=== EXERCISE DESCRIPTION ===
Please restate all of the records word for word, setting the pictures aside.

=== RECORDS TO PROCESS ===
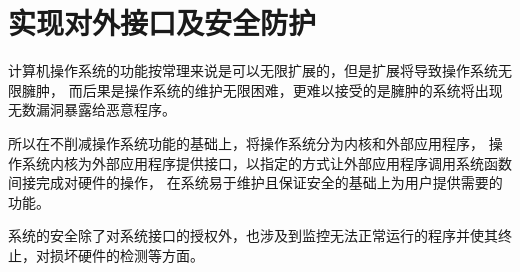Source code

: \section{实现对外接口及安全防护}

计算机操作系统的功能按常理来说是可以无限扩展的，但是扩展将导致操作系统无限臃肿，
而后果是操作系统的维护无限困难，更难以接受的是臃肿的系统将出现无数漏洞暴露给恶意程序。

所以在不削减操作系统功能的基础上，将操作系统分为内核和外部应用程序，
操作系统内核为外部应用程序提供接口，以指定的方式让外部应用程序调用系统函数间接完成对硬件的操作，
在系统易于维护且保证安全的基础上为用户提供需要的功能。

系统的安全除了对系统接口的授权外，也涉及到监控无法正常运行的程序并使其终止，对损坏硬件的检测等方面。
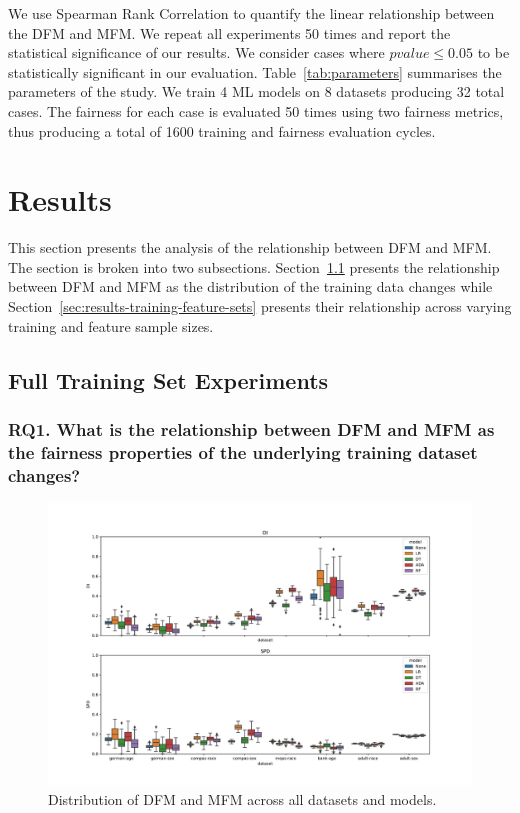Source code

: \documentclass{article}
\begin{document}
We use Spearman Rank Correlation to quantify the linear relationship
between the DFM and MFM. We repeat all experiments 50 times and report
the statistical significance of our results. We consider cases where
$pvalue\le0.05$ to be statistically significant in our
evaluation. Table \ref{tab:parameters} summarises the parameters of
the study. We train 4 ML models on 8 datasets producing 32 total
cases. The fairness for each case is evaluated 50 times using two
fairness metrics, thus producing a total of 1600 training and fairness
evaluation cycles.

\section{Results}\label{sec:results}

This section presents the analysis of the relationship between DFM and
MFM. The section is broken into two
subsections. Section \ref{sec:results-full} presents the relationship
between DFM and MFM as the distribution of the training data changes
while Section \ref{sec:results-training-feature-sets} presents their
relationship across varying training and feature sample sizes.

\subsection{Full Training Set Experiments}\label{sec:results-full}
\subsubsection{RQ1. What is the relationship between DFM and MFM as
the fairness properties of the underlying training dataset changes?}\label{sec:results-full-rel}

\begin{figure}
  \centering
  \includegraphics[width=\linewidth]{boxplot--dataset--di-spd--exp-full.pdf}
  \caption{Distribution of DFM and MFM across all datasets and models.}
  \label{fig:boxplot--dataset--di-spd--exp-full}
\end{figure}
\end{document}
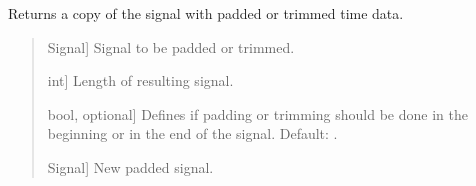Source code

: \documentclass[letterpaper,10pt,english]{sphinxmanual}
\begin{document}
\begin{fulllineitems}
\label{\detokenize{modules/dsptoolbox.standard_functions:dsptoolbox.standard_functions.pad_trim}}
\pysigstartsignatures
{}
\pysigstopsignatures
\sphinxAtStartPar
Returns a copy of the signal with padded or trimmed time data.
\begin{quote}\begin{description}
\begin{description}
\sphinxlineitem{\sphinxstylestrong{signal}}{[}Signal{]}
\sphinxAtStartPar
Signal to be padded or trimmed.

\sphinxlineitem{\sphinxstylestrong{desired\_length\_samples}}{[}int{]}
\sphinxAtStartPar
Length of resulting signal.

\sphinxlineitem{\sphinxstylestrong{in\_the\_end}}{[}bool, optional{]}
\sphinxAtStartPar
Defines if padding or trimming should be done in the beginning or
in the end of the signal. Default: .

\end{description}

\begin{description}
\sphinxlineitem{\sphinxstylestrong{new\_signal}}{[}Signal{]}
\sphinxAtStartPar
New padded signal.

\end{description}

\end{description}\end{quote}

\end{fulllineitems}

\end{document}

=== OUTPUT FOR THIS TASK ===
Source code

: \section{实现对外接口及安全防护}

计算机操作系统的功能按常理来说是可以无限扩展的，但是扩展将导致操作系统无限臃肿，
而后果是操作系统的维护无限困难，更难以接受的是臃肿的系统将出现无数漏洞暴露给恶意程序。

所以在不削减操作系统功能的基础上，将操作系统分为内核和外部应用程序，
操作系统内核为外部应用程序提供接口，以指定的方式让外部应用程序调用系统函数间接完成对硬件的操作，
在系统易于维护且保证安全的基础上为用户提供需要的功能。

系统的安全除了对系统接口的授权外，也涉及到监控无法正常运行的程序并使其终止，对损坏硬件的检测等方面。
Source code

: \documentclass{article}
\begin{document}
We use Spearman Rank Correlation to quantify the linear relationship
between the DFM and MFM. We repeat all experiments 50 times and report
the statistical significance of our results. We consider cases where
$pvalue\le0.05$ to be statistically significant in our
evaluation. Table \ref{tab:parameters} summarises the parameters of
the study. We train 4 ML models on 8 datasets producing 32 total
cases. The fairness for each case is evaluated 50 times using two
fairness metrics, thus producing a total of 1600 training and fairness
evaluation cycles.

\section{Results}\label{sec:results}

This section presents the analysis of the relationship between DFM and
MFM. The section is broken into two
subsections. Section \ref{sec:results-full} presents the relationship
between DFM and MFM as the distribution of the training data changes
while Section \ref{sec:results-training-feature-sets} presents their
relationship across varying training and feature sample sizes.

\subsection{Full Training Set Experiments}\label{sec:results-full}
\subsubsection{RQ1. What is the relationship between DFM and MFM as
the fairness properties of the underlying training dataset changes?}\label{sec:results-full-rel}

\begin{figure}
  \centering
  \includegraphics[width=\linewidth]{boxplot--dataset--di-spd--exp-full.pdf}
  \caption{Distribution of DFM and MFM across all datasets and models.}
  \label{fig:boxplot--dataset--di-spd--exp-full}
\end{figure}
\end{document}
Source code

: \documentclass[letterpaper,10pt,english]{sphinxmanual}
\begin{document}
\begin{fulllineitems}
\label{\detokenize{modules/dsptoolbox.standard_functions:dsptoolbox.standard_functions.pad_trim}}
\pysigstartsignatures
{}
\pysigstopsignatures
\sphinxAtStartPar
Returns a copy of the signal with padded or trimmed time data.
\begin{quote}\begin{description}
\begin{description}
\sphinxlineitem{\sphinxstylestrong{signal}}{[}Signal{]}
\sphinxAtStartPar
Signal to be padded or trimmed.

\sphinxlineitem{\sphinxstylestrong{desired\_length\_samples}}{[}int{]}
\sphinxAtStartPar
Length of resulting signal.

\sphinxlineitem{\sphinxstylestrong{in\_the\_end}}{[}bool, optional{]}
\sphinxAtStartPar
Defines if padding or trimming should be done in the beginning or
in the end of the signal. Default: .

\end{description}

\begin{description}
\sphinxlineitem{\sphinxstylestrong{new\_signal}}{[}Signal{]}
\sphinxAtStartPar
New padded signal.

\end{description}

\end{description}\end{quote}

\end{fulllineitems}

\end{document}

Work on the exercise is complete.